I am also a const nazi, and occasionally find myself trying to imitate some of its uses elegantly through run time errors or strict naming conventions in other languages. I do understand why many other languages decided not to support it though. There's definitely a few times I've coded myself into a corner and ended up with "const spaghetti", having to do a const_cast or two to free myself and make a deadline.
The article makes it sound a little like you can just slap const everywhere and your code will be better. It does take more time and effort to be const correct, although it's usually worth it.
A bit of a derail, but I have to ask: since Carmack has been big on rocketry for years now, is he in any way associated with Elon Musk's Space X program?
http://google-styleguide.googlecode.com/svn/trunk/cppguide.x...

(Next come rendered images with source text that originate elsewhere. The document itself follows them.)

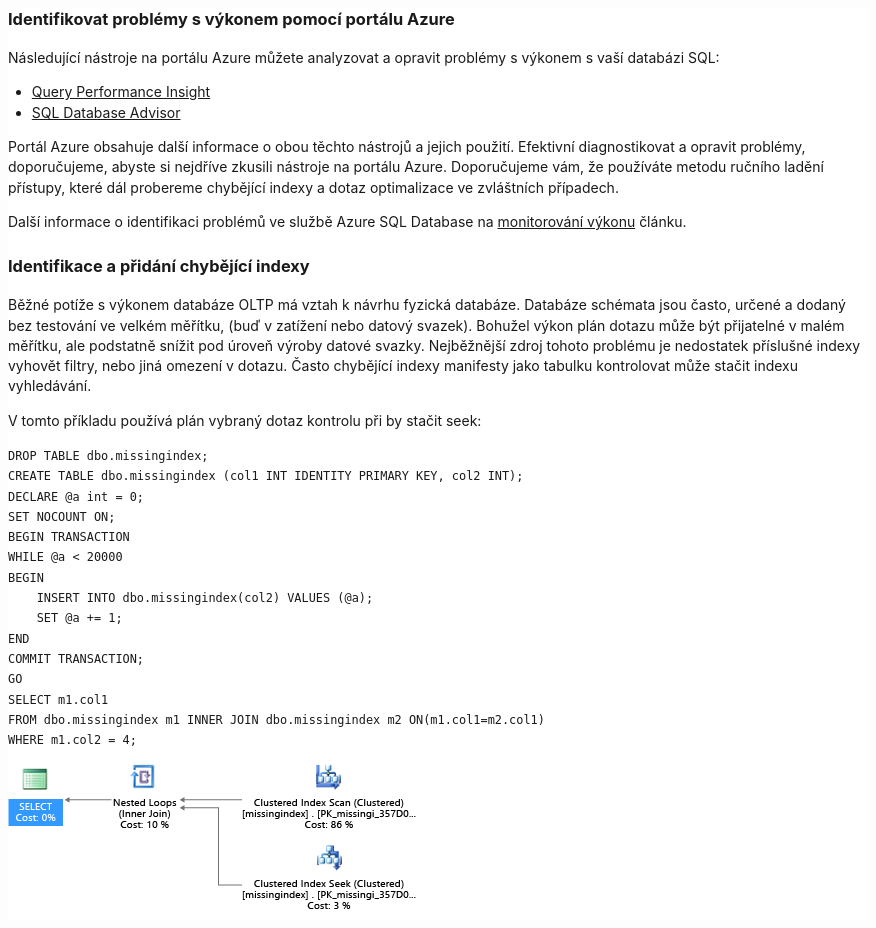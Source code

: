 ### <a name="identify-performance-issues-using-azure-portal"></a>Identifikovat problémy s výkonem pomocí portálu Azure
Následující nástroje na portálu Azure můžete analyzovat a opravit problémy s výkonem s vaší databázi SQL:

* [Query Performance Insight](sql-database-query-performance.md)
* [SQL Database Advisor](sql-database-advisor.md)

Portál Azure obsahuje další informace o obou těchto nástrojů a jejich použití. Efektivní diagnostikovat a opravit problémy, doporučujeme, abyste si nejdříve zkusili nástroje na portálu Azure. Doporučujeme vám, že používáte metodu ručního ladění přístupy, které dál probereme chybějící indexy a dotaz optimalizace ve zvláštních případech.

Další informace o identifikaci problémů ve službě Azure SQL Database na [monitorování výkonu](sql-database-single-database-monitor.md) článku.

### <a name="identifying-and-adding-missing-indexes"></a>Identifikace a přidání chybějící indexy
Běžné potíže s výkonem databáze OLTP má vztah k návrhu fyzická databáze. Databáze schémata jsou často, určené a dodaný bez testování ve velkém měřítku, (buď v zatížení nebo datový svazek). Bohužel výkon plán dotazu může být přijatelné v malém měřítku, ale podstatně snížit pod úroveň výroby datové svazky. Nejběžnější zdroj tohoto problému je nedostatek příslušné indexy vyhovět filtry, nebo jiná omezení v dotazu. Často chybějící indexy manifesty jako tabulku kontrolovat může stačit indexu vyhledávání.

V tomto příkladu používá plán vybraný dotaz kontrolu při by stačit seek:

    DROP TABLE dbo.missingindex;
    CREATE TABLE dbo.missingindex (col1 INT IDENTITY PRIMARY KEY, col2 INT);
    DECLARE @a int = 0;
    SET NOCOUNT ON;
    BEGIN TRANSACTION
    WHILE @a < 20000
    BEGIN
        INSERT INTO dbo.missingindex(col2) VALUES (@a);
        SET @a += 1;
    END
    COMMIT TRANSACTION;
    GO
    SELECT m1.col1
    FROM dbo.missingindex m1 INNER JOIN dbo.missingindex m2 ON(m1.col1=m2.col1)
    WHERE m1.col2 = 4;

![Plán dotazu s chybějící indexy](./media/sql-database-performance-guidance/query_plan_missing_indexes.png)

The author's first point about establishing conventions so that you can re-use the code that works with those conventions is very important. At Google, nobody writes code to serialize/deserialize bytes, because the default answer is just "use protobufs". Nobody writes low-level communication protocols (well, outside of some very-specialized infrastructure teams), because there's one RPC system. There's one standardized naming system, and a mostly-standard logs format and method for analyzing logs. If you do batch computation, there're two solutions, and there're only a handful of different file formats and storage engines, certainly less than in the open-source world.
I think Rails and Django (and Lisp) discovered the same principle: if you get everybody writing their code & data files the same way, you can write tools to manipulate those files, and that saves you way more in productivity than trying to get the perfect file format.